Muzaffarnagar Riots: To Prevent Jat-Muslim Unity, Yogi Govt to Withdraw Cases against Jats
The Yogi Adityanath government has initiated the process of withdrawing 131 cases which were filed against accused belonging to Jat community during the communal riots of Muzaffarnagar and Shamli in September 2013. Newsclick has access to the documents sent by the Adityanath government to the Muzaffarnagar district administration with regard to withdrawal of the cases.
The list of 131 cases includes a large number of cases in which charges are “heinous and grave”. Out of the 131 cases, 13 are related to murder charges and 11 related to attempts to murder.
Many activists and political observers of the region have said that the Yogi government, scared of the possibility of the ongoing peace efforts to bring together Muslims and Jats, is countering the possibility of the Jat and Muslim becoming a consolidated vote bank against the saffron party by withdrawing the cases.
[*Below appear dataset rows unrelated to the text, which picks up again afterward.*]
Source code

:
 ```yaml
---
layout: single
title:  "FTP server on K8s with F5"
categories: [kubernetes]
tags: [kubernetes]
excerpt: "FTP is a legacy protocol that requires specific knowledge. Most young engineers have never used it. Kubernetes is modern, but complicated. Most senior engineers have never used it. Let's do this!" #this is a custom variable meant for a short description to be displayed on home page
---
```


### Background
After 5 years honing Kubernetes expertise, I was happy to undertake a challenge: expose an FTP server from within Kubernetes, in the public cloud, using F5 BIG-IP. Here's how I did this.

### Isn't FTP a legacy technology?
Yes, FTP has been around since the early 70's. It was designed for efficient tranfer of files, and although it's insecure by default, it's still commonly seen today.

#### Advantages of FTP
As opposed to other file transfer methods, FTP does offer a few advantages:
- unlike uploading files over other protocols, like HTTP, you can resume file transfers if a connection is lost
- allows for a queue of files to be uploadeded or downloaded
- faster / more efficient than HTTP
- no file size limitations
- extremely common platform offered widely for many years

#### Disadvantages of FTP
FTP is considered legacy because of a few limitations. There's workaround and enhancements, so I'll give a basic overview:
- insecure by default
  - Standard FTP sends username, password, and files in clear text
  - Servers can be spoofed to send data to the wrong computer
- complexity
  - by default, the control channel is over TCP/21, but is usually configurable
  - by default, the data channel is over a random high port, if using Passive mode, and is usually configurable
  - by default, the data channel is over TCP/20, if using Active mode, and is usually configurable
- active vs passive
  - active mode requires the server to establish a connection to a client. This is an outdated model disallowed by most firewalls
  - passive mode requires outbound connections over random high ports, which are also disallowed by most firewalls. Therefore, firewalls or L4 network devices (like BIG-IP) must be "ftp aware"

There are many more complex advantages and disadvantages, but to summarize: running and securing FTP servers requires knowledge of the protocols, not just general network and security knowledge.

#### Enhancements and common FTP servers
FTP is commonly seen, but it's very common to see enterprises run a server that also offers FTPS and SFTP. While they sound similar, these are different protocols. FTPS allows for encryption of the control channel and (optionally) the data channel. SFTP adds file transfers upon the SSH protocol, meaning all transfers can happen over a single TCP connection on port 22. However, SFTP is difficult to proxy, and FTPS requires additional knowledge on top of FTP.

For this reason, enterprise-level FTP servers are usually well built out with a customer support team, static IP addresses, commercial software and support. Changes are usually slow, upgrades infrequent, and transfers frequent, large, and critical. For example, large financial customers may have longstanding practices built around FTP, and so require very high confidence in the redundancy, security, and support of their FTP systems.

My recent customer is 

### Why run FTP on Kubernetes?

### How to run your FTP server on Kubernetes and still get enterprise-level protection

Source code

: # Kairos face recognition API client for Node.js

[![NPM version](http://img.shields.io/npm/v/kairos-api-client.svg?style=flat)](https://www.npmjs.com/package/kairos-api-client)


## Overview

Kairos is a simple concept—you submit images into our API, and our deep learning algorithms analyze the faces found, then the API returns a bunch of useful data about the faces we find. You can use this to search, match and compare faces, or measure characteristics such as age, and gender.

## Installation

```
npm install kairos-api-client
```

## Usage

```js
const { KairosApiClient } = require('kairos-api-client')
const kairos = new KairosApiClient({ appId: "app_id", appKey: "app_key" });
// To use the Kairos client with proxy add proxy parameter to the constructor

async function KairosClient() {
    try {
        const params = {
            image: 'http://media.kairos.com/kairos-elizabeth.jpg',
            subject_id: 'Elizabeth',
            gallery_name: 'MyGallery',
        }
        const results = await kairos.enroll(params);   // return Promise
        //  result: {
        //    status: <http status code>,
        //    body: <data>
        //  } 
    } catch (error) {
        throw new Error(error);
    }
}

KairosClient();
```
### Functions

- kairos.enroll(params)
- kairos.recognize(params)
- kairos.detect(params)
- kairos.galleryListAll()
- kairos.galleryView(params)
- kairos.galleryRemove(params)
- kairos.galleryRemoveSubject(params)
A number of activists had conducted several meetings in the region between Jats and Muslims and some initial concrete results had given out the hope that the two communities, broken apart during the riots, could come together yet again.
“Muslim victims of the riots had promised after these peace meetings to forgive and withdraw the cases they had filed against their Jat neighbours. The sudden move of the Yogi government aims to scuttle the peace process in order to ensure that Jats remain on the side of the BJP,” said Ghulam Mohammad Jaula, former Bharatiya Kisan Union (BKU) leader, while speaking to Newsclick. He now works among Muslim farmers, after breaking away from the Jat leadership of the BKU in the aftermath of the riots.
Over 60 people, mostly Muslims, were killed and more than 50,000 people were left displaced due to the communal riots which happened in the run-up to the 2014 general elections.
Out of the total 131, there are 16 cases which were booked under section 153A (promoting enmity between different groups) of the Indian Penal Code (IPC) and two cases were filed under section 295A (deliberate and malicious acts intended to insult a religion or religious beliefs).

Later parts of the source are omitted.